Now first of all, if you are using regen you have to connect your controller to P- and not C- anyways, else you risk blowing up your controller if the BMS disconnects on a full battery + regen.

If you set the max cell voltage to 4.1 the BMS will turn C- off once a cell reaches this voltage and because of the higher charge current (due to CV voltage being higher than 4.1) means the cells voltage will drop again after a while.
You can set a release voltage where C- will be enable again if all cells are below this voltage.
So for 4.1V I'd probably try setting it up like this: cut off voltage 4.12V and release voltage 4.10V
But you'd have to monitor the charge process and maybe change this a little.
And balance min voltage 3.9V is fine too anyways.

The best is obviously getting a charger where you can set the CC and CV yourself, or modifying your current one.

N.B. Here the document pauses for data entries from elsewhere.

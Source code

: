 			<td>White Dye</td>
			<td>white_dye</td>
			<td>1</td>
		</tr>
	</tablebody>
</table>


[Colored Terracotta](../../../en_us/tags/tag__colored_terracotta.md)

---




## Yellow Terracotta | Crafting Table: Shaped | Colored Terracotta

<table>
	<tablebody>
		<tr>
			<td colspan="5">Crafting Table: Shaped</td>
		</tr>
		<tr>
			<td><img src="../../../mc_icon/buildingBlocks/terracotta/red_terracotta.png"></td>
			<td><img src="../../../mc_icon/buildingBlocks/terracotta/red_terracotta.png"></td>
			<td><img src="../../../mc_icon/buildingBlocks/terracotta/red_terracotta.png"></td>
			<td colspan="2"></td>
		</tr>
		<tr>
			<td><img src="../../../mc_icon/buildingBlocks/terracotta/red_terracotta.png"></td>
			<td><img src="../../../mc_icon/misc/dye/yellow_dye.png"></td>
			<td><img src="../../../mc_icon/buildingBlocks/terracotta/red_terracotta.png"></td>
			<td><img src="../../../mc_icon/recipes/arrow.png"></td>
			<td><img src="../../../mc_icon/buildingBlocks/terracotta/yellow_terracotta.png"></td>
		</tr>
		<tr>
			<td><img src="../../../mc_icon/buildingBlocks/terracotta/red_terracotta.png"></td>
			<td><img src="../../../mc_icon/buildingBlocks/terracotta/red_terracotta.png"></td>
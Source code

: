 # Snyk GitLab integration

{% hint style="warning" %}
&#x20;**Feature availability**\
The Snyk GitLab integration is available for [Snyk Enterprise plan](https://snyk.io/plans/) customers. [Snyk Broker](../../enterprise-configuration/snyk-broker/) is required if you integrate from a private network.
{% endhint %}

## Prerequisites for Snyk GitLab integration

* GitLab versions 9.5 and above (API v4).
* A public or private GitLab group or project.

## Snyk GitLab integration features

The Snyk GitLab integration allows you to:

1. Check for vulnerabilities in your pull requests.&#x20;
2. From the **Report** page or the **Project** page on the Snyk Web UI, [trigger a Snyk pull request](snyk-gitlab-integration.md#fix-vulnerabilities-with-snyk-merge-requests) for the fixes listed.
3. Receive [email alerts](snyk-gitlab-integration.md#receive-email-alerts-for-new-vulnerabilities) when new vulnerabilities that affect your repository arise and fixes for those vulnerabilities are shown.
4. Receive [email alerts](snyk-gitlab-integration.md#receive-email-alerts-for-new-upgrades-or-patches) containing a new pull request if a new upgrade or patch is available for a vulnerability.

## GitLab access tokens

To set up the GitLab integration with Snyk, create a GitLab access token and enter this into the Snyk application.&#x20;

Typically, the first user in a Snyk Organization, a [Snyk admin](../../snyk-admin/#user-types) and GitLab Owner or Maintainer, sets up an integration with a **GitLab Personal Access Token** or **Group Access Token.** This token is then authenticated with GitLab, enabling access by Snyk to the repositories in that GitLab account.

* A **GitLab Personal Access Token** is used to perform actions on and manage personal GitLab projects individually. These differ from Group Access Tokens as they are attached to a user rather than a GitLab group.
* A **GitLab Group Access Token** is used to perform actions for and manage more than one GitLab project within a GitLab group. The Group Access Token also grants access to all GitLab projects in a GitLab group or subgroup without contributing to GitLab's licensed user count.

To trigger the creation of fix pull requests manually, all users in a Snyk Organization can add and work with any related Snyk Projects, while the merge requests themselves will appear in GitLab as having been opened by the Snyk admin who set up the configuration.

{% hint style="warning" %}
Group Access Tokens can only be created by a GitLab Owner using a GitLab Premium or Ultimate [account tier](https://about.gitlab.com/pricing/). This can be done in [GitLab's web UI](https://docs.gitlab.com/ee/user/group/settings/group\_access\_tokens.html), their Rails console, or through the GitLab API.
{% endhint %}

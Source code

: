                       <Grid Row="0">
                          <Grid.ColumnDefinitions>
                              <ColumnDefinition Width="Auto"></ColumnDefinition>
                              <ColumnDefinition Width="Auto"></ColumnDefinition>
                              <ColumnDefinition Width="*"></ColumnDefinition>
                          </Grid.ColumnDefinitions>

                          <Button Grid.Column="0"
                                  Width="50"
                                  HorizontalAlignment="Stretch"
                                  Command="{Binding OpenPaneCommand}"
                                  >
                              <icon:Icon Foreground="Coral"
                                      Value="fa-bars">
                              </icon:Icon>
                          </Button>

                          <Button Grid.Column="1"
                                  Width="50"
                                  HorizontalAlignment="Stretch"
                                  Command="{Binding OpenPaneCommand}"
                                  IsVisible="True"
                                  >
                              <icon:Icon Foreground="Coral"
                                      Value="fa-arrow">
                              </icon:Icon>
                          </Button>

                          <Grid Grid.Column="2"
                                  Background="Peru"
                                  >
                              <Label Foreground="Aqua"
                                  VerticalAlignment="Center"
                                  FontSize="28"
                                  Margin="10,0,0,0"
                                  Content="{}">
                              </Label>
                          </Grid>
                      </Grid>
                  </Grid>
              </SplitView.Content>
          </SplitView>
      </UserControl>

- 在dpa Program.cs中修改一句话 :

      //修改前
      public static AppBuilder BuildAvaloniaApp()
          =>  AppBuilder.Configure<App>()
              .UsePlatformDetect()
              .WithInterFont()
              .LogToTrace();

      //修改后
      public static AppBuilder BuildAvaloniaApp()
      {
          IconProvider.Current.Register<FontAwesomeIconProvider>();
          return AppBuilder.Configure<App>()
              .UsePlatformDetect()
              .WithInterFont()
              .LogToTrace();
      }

I'm definitely more up to getting a better charger.
Thanks.
 
I have installed this BMS last year. Over the winter i left my battery unattended and this BMS drained it flat. Had brand new cells that went to the bin. Had no chance to go through all the posts but is this known issue? I have 2 of them, 15S and 20S.
Balancing and charging was ok but parasitic drain is WTF?
ln0YpC9.jpg
 
I'm sorry to hear that man, I had my pack drained to 10% over the Winter ( I knew about this issue but totally forgot about the Battery).
I guess if you leave it sitting for long periods you could unplug the BMS or get a low amp charger that will float your battery.

So for a 48V battery I would use a 36V charger to keep the cells above 3.0V: https://www.ebay.com/itm/12-24-25-2-29-4-42V-1-2-3-5-6A-Power-Supply-Charger-Converter-Adapter-Balance/113447888016?hash=item1a6a056490:m:mRCHyhoC0QEbwdJmhIx3VtQ&frcectupt=true&autorefresh=true
 
If it makes you feel better the old models of Zero Motorcycles needed to have their batteries charged weekly or they would end up dead. :evil:
So this isn't exactly unheard of.
 
Did you switch the bms off? I thought this would stop any consumption. If you didn't then yes, it has some consumption, it's been discussed earlier in the thread.

How large was your battery and how long did it take? Ie what current did it actually pull?
 
It was 20S6P battery. I assumed all was good and left it for 3 months. It should not be the practice for the hardware to malfunction or bad design. You should not seitch off bms, its added complexity. You will forget to do it eventually. Further more there should be notes on such conditions but what can you expect from chinese, thats why i swallowed bitter experience and moved on. Back to simple pcm.
Just wander what causes the drain? Blutooth module maybe?
 
I have the AntBMS and if for a configured time of does not detect current flow, it shuts down completely.
The cheaper they are, the more likely they create problems.

Still I would investigate further. Maybe you left some load on the battery. I doubt the BMS could use so much power to empty that battery in 3 months. What is the Ah rating ?

Most of the time, the balancing fails, draining a cell but the entire battery ? Maybe the BMS protection kicked in and cut the power line. You checked each 6p group for voltage ? All 20 groups are flat ?
 
I have contactor which cuts off the battery and only bms stayed connected. Cells were from nkon.